▸ **Work required**
The expected output is the line bearing "转换规范中的第一个可选字段包" followed by all remaining lines of the records, each restated word for word.

BEGIN

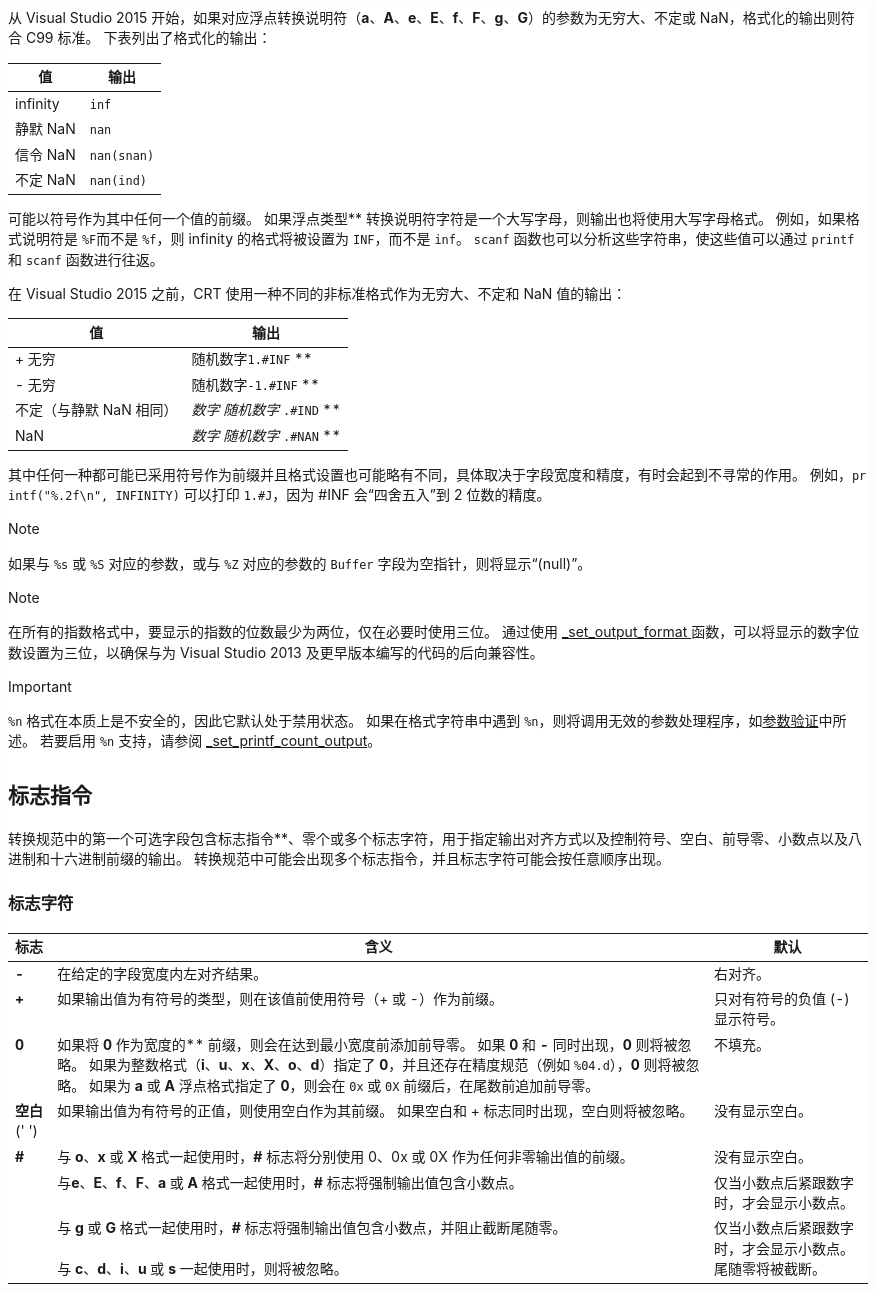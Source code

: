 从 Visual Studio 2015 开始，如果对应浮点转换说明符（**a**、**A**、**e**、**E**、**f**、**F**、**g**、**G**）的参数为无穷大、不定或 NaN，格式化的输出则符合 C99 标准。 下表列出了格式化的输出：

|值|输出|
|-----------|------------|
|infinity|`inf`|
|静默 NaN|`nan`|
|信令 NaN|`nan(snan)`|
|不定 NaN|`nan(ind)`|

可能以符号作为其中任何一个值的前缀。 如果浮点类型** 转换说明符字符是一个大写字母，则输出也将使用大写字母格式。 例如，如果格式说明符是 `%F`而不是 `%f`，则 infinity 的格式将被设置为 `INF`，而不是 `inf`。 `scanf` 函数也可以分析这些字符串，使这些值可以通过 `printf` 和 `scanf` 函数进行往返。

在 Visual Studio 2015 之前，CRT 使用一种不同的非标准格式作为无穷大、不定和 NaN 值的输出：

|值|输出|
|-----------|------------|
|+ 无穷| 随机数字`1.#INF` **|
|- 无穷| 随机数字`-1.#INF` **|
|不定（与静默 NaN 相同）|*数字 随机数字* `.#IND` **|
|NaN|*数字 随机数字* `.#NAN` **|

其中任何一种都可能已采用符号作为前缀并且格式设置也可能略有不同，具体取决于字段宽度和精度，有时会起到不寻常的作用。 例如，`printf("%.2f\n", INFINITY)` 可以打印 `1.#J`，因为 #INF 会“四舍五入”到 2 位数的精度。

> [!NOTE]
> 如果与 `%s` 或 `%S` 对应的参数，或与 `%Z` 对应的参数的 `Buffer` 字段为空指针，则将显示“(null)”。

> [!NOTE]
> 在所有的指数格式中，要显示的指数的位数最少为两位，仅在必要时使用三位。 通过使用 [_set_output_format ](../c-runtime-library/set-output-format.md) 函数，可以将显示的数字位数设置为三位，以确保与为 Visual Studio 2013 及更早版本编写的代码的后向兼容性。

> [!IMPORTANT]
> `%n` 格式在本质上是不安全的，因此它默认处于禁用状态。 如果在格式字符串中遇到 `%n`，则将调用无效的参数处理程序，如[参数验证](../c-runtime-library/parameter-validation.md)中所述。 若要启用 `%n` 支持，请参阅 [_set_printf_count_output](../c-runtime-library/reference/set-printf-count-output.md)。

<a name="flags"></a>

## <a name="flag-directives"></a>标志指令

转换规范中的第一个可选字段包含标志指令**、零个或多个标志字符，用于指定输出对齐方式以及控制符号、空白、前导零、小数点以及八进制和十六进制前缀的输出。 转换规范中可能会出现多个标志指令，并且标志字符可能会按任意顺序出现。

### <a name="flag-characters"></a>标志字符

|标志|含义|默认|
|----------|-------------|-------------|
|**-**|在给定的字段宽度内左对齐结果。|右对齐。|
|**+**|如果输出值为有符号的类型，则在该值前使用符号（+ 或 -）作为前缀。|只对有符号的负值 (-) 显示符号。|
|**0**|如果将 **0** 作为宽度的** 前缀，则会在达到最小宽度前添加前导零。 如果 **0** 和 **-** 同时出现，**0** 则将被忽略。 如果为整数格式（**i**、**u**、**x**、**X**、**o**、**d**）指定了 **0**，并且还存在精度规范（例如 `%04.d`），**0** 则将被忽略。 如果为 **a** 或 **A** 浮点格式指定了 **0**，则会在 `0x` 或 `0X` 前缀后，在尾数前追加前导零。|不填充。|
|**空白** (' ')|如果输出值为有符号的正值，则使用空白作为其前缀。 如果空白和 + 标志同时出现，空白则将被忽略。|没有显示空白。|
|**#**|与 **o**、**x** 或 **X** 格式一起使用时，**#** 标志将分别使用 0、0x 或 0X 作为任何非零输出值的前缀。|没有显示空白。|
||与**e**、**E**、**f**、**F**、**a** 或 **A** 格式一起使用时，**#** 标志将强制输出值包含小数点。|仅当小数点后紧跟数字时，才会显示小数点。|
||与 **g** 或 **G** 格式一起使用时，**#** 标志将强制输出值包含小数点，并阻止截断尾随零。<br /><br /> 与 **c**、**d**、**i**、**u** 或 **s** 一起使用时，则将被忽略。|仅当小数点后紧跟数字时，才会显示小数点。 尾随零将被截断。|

END

▸ **Exercise output**
转换规范中的第一个可选字段包含标志指令**、零个或多个标志字符，用于指定输出对齐方式以及控制符号、空白、前导零、小数点以及八进制和十六进制前缀的输出。 转换规范中可能会出现多个标志指令，并且标志字符可能会按任意顺序出现。

### <a name="flag-characters"></a>标志字符

|标志|含义|默认|
|----------|-------------|-------------|
|**-**|在给定的字段宽度内左对齐结果。|右对齐。|
|**+**|如果输出值为有符号的类型，则在该值前使用符号（+ 或 -）作为前缀。|只对有符号的负值 (-) 显示符号。|
|**0**|如果将 **0** 作为宽度的** 前缀，则会在达到最小宽度前添加前导零。 如果 **0** 和 **-** 同时出现，**0** 则将被忽略。 如果为整数格式（**i**、**u**、**x**、**X**、**o**、**d**）指定了 **0**，并且还存在精度规范（例如 `%04.d`），**0** 则将被忽略。 如果为 **a** 或 **A** 浮点格式指定了 **0**，则会在 `0x` 或 `0X` 前缀后，在尾数前追加前导零。|不填充。|
|**空白** (' ')|如果输出值为有符号的正值，则使用空白作为其前缀。 如果空白和 + 标志同时出现，空白则将被忽略。|没有显示空白。|
|**#**|与 **o**、**x** 或 **X** 格式一起使用时，**#** 标志将分别使用 0、0x 或 0X 作为任何非零输出值的前缀。|没有显示空白。|
||与**e**、**E**、**f**、**F**、**a** 或 **A** 格式一起使用时，**#** 标志将强制输出值包含小数点。|仅当小数点后紧跟数字时，才会显示小数点。|
||与 **g** 或 **G** 格式一起使用时，**#** 标志将强制输出值包含小数点，并阻止截断尾随零。<br /><br /> 与 **c**、**d**、**i**、**u** 或 **s** 一起使用时，则将被忽略。|仅当小数点后紧跟数字时，才会显示小数点。 尾随零将被截断。|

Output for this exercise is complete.